14 ACCRUED EXPENSES AND OTHER PAYABLES
Accrued expenses and other payables as of March 31, 2012 (unaudited) and December 31, 2011 consist of:
March 31, | December 31, | |||||||
2012 | 2011 | |||||||
(unaudited) | ||||||||
Purchase of property, plant and equipment | $ | 20,587,868 | $ | 24,590,217 | ||||
Accrued payroll and welfare | 330,770 | 1,061,508 | ||||||
Liquidated damages | 2,493,326 | 2,493,326 | ||||||
Other accruals and payables | 2,125,893 | 2,142,895 | ||||||
$ | 25,537,857 | $ | 30,287,946 |
15 STOCKHOLDERS’ EQUITY AND RELATED FINANCING AGREEMENTS
Dividends
Fixed dividends are accrued and cumulative from and after the date of the initial issuance of the Series B convertible preferred stocks, and are payable on a quarterly basis.
Annual dividends are determined as 6% of $3.75 for each share of the Series B convertible preferred stock.

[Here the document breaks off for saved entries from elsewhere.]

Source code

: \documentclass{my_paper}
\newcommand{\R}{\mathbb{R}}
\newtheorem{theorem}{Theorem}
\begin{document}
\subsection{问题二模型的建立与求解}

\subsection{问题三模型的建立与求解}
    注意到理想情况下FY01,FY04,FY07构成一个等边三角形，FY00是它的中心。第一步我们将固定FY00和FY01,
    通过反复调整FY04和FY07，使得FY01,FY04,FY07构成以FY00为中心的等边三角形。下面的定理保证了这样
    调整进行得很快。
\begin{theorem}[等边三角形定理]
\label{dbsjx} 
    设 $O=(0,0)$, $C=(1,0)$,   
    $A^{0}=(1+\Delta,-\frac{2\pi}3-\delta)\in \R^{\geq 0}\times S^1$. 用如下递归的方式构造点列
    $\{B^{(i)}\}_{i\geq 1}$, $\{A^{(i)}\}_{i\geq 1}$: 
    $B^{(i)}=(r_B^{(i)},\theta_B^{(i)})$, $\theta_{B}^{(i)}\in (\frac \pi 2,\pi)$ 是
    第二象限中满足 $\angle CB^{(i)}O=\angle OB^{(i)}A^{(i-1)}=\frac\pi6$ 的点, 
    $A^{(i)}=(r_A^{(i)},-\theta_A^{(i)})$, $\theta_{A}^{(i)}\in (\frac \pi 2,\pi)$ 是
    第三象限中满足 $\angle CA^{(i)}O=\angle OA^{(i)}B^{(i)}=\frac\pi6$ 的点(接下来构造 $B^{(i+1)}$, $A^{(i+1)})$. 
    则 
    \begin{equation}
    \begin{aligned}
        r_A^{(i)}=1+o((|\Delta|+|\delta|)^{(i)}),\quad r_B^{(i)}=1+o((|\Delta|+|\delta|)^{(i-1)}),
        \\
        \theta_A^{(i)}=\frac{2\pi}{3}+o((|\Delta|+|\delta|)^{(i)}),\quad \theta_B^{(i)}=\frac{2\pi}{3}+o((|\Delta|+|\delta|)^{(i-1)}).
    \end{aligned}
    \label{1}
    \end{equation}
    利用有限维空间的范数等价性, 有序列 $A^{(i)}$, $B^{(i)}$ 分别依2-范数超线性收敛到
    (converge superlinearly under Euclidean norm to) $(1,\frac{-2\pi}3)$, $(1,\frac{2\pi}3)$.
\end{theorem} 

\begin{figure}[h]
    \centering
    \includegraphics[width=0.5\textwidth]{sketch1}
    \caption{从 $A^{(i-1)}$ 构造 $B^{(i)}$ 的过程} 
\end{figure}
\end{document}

On January 17, 2011, the Company’s Board of Directors approved the distribution of annual cash dividend of $0.36 per share for 2010 to be paid quarterly to its common stock stockholders at the assigned dates of record. In January 2011, certain stockholders of the Company announced the waiver of their rights to receive such cash dividends. In addition, Dragon State International Limited, the primary Series B convertible stockholder agreed to waive their rights to receive cash dividend for 2010 should they choose to convert their preferred stock before the record date. The estimated dividends to be distributed and the dividends waived are approximately $3.5 million and $17.2 million, respectively. In October 2011, the Company’s Board of Directors suspended the payment of quarterly cash dividends on the Company’s common stock while it pursues strategic alternatives including, but not limited to, taking the Company private, a merger or other transaction.
During the year ended December 31, 2011, 66,670 shares of the Series B convertible preferred stock were converted into 66,670 shares of the Company’s common stock. In addition,1,150 Series A warrants and 500 Series B warrants were exercised, and the Company issued 1,150 shares and 500 shares of the Company’s common stock, receiving proceeds of $4,863 and $2,468, respectively. There were no dividends to be paid and accrued for the three months ended March 31, 2012.
8
Registration rights agreement
In connection with the Series A Private Placement, the Company entered into a registration rights agreement with the Series A Investors, in which the Company agreed to file a registration statement with the Securities and Exchange Commission (“SEC”) to register for resale of the issued common stock, the common stock issuable upon conversion of the Series A convertible preferred stock, and the common stock underlying the Series A and Series B Warrants and the Placement agent warrants, within 30 calendar days of April 22, 2010 and to have this registration statement declared effective within 150 calendar days of April 22, 2010 or within 180 calendar days of April 22, 2010 in the event of a full review of the registration statement by the SEC. If the Company doesn’t comply with the foregoing obligations under the registration rights agreement, the Company will be required to pay liquidated damages in cash to each investor, at the rate of 1% of the applicable subscription amount for each 30 day period in which the Company is not in compliance; provided, that such liquidated damages will be capped at 10% of the subscription amount of each investor and will not apply to any registrable securities that may be sold pursuant to Rule 144 under the Securities Act if all of the conditions in Rule 144(i)(2) are satisfied at the time of the proposed sale, or are subject to an SEC comment with respect to Rule 415 promulgated under the Securities Act.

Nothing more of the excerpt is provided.